Тогда сказал Апостол тому ученику: “Верно ты спрашиваешь; ибо велика та вещь, которую ты спросил – «откуда у меня эта великая радость о мудрости, которую возвещаю, [и почему] она возрастает больше у меня на устах, когда возвещаю её, чем оставаясь в моём [сердце]?». Сам ты радуешься благодаря ей; но также и другой, слушая её от тебя, радуется благодаря ей и светится ею; он получает от неё силу долговечную.
Ибо это подобно тому, как если бы маленький мальчик был зачат во чреве матери своей и [лежал,] свернувшись во чреве матери своей и заполняя чрево. Мать знает и разумеет, что этот младенец, которого она зачала, живёт у неё внутри; она радуется ему до того часа, когда родит его и он выйдет из неё живой, со [здоровыми членами], совершенный их красотой (206) безупречной, выйдет [в] воздух живой, вольный, просторнее того первоначального воздуха, в котором он пребывал; и он наполняет глаза свои светом и подаёт голос живой, как все рождённые. Итак, когда эта женщина зачнёт младенца во чреве – не так велика её радость, когда она зачнёт его во чреве, как в то время, когда родит его, увидит, хоть раз посмотрит на его красоту и величину; любовь к нему и радость возрастают стократ более прежнего, когда она родит и увидит его. Ибо в прежнее время, когда она зачала его во чреве своём, его красота и взор очей были скрыты от матери; а когда она родила его и увидела его красоту, его величина и образ предстали пред очи отца, матери и всей его родни, и они радуются ему всё больше и больше, всякий раз как глянут на него лицом к лицу, увидят его красоту и прелесть.

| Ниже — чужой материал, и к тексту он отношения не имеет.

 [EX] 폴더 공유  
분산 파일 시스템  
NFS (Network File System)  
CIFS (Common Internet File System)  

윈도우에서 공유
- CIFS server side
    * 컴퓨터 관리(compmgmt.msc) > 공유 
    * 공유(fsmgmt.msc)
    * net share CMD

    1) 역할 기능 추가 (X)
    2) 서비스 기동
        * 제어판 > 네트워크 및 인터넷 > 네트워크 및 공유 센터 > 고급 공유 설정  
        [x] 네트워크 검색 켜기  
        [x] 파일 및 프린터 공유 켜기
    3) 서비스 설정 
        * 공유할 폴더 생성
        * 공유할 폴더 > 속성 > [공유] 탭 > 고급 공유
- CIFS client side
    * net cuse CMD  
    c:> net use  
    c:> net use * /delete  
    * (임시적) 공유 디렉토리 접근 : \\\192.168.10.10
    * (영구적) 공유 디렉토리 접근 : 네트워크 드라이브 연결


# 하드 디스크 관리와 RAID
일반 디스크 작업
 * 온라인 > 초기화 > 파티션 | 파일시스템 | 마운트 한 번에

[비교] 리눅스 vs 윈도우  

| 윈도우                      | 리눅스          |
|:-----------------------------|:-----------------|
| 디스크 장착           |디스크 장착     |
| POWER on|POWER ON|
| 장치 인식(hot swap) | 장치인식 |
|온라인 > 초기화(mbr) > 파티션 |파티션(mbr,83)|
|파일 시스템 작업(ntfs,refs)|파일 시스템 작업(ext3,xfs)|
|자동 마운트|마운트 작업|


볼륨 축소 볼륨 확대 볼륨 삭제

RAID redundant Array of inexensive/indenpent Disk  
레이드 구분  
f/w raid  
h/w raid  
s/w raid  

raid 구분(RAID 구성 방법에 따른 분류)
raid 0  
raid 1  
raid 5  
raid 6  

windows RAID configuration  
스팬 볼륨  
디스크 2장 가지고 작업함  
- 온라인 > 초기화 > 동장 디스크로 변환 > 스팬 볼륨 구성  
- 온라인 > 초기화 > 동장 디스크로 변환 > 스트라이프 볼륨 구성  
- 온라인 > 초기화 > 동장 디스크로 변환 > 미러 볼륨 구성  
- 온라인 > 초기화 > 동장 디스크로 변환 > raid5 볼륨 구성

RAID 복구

Такова и мудрость, пребывающая [в] сердце человека, – она подобна младенцу живому, зачатому во чреве матери своей; а когда он будет наставлять людей и запечатлеет её в сердце их, она станет, как младенец родившийся, чья красота на виду. Так и мудрость, которую человек возвещает, говоря от сердца: она растёт всё больше и больше; рост и слава её возрастают вдвойне, когда красота и сияние слова явятся перед глазами тех, кто слушает его. И у тебя тоже она возрастает, [когда дойдёт до] твоего слуха; и ты дивишься тому, что сам возглашаешь.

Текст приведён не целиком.